* TASK DETAILS
Filter the entries down to the lines holding "login", then copy those lines.

[Saved data entries]
☆ ☆ ☆
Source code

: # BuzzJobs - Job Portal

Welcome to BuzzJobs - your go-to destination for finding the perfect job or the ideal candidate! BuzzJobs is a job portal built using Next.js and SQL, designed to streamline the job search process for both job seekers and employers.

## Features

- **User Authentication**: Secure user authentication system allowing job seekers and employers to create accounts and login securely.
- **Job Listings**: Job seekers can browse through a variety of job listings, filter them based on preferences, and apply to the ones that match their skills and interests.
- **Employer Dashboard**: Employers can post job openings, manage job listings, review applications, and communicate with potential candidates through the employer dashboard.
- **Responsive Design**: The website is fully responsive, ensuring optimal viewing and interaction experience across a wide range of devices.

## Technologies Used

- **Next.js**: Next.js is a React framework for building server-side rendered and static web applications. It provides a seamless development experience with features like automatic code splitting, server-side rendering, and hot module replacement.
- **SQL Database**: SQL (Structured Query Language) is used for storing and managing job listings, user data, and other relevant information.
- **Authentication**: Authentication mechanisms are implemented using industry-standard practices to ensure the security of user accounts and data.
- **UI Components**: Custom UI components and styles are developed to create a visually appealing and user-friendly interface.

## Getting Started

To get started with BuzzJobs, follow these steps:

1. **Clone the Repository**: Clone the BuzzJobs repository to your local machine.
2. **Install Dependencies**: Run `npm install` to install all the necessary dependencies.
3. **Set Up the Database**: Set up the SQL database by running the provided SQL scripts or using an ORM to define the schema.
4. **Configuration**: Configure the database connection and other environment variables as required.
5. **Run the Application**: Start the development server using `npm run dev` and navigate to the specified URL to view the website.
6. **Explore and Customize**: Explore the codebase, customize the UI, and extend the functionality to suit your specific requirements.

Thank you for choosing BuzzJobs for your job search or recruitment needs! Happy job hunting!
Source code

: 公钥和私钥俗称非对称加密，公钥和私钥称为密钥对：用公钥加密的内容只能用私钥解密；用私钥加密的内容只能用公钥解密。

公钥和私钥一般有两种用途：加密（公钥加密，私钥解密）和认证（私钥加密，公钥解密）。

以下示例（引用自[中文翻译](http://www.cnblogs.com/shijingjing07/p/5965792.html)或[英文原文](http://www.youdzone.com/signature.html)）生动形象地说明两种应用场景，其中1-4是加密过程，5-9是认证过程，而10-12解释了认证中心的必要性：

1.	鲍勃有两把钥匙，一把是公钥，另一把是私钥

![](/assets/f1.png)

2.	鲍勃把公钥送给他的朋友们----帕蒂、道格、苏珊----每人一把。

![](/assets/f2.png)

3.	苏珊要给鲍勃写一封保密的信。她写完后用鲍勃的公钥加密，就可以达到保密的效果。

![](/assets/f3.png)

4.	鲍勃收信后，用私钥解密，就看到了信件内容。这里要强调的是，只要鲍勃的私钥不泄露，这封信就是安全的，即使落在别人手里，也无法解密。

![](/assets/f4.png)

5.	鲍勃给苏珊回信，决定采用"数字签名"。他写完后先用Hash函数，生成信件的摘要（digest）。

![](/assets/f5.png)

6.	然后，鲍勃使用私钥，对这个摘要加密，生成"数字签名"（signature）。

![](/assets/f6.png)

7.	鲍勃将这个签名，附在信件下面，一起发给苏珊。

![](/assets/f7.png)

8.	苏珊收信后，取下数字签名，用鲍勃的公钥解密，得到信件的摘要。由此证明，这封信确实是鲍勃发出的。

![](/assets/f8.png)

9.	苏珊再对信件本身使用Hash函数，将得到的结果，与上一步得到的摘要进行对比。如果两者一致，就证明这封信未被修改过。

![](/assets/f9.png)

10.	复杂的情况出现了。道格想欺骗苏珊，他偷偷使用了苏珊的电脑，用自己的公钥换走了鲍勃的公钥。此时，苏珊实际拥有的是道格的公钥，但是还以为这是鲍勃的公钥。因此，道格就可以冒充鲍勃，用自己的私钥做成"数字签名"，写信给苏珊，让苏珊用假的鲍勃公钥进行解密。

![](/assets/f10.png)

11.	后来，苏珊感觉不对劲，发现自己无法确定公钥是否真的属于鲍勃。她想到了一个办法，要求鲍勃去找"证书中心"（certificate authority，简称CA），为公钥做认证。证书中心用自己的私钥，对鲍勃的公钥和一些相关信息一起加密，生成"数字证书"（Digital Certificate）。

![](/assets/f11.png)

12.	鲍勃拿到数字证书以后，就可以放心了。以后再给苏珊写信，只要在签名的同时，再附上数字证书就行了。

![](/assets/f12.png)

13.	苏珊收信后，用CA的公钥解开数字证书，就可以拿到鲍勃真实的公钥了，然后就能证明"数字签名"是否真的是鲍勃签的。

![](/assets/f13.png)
☆ ☆ ☆
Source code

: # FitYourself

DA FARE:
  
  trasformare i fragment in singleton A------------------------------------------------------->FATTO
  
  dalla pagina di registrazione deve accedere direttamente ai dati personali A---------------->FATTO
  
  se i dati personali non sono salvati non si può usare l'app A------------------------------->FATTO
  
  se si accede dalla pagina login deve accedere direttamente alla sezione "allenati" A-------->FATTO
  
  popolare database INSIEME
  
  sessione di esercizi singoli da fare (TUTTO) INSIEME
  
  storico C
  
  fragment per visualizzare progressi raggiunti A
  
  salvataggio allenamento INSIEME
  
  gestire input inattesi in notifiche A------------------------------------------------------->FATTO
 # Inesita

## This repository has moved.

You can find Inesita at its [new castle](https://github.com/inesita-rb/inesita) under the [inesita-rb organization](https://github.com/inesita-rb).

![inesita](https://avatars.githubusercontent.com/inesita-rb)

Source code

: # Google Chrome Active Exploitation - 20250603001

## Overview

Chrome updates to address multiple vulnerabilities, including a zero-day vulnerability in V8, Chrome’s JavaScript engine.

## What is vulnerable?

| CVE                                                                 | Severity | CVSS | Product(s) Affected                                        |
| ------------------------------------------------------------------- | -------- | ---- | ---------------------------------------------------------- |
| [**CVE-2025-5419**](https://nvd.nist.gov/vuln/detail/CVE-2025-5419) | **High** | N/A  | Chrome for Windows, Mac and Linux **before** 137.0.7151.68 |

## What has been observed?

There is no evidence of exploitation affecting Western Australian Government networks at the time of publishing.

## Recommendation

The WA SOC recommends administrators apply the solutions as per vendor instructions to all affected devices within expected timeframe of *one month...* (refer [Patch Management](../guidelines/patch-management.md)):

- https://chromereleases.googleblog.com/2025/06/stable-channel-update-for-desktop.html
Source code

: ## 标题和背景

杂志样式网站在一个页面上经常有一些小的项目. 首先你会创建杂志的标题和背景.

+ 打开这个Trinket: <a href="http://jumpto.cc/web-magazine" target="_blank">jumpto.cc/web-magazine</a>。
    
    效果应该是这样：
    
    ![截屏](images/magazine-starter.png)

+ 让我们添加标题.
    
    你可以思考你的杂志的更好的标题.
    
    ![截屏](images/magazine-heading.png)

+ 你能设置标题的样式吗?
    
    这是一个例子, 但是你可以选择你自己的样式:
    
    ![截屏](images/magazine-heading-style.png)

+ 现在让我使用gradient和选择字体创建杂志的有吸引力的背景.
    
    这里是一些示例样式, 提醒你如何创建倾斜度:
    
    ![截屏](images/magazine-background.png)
☆ ☆ ☆
* RESPONSE TO THIS TASK
- **User Authentication**: Secure user authentication system allowing job seekers and employers to create accounts and login securely.
  se si accede dalla pagina login deve accedere direttamente alla sezione "allenati" A-------->FATTO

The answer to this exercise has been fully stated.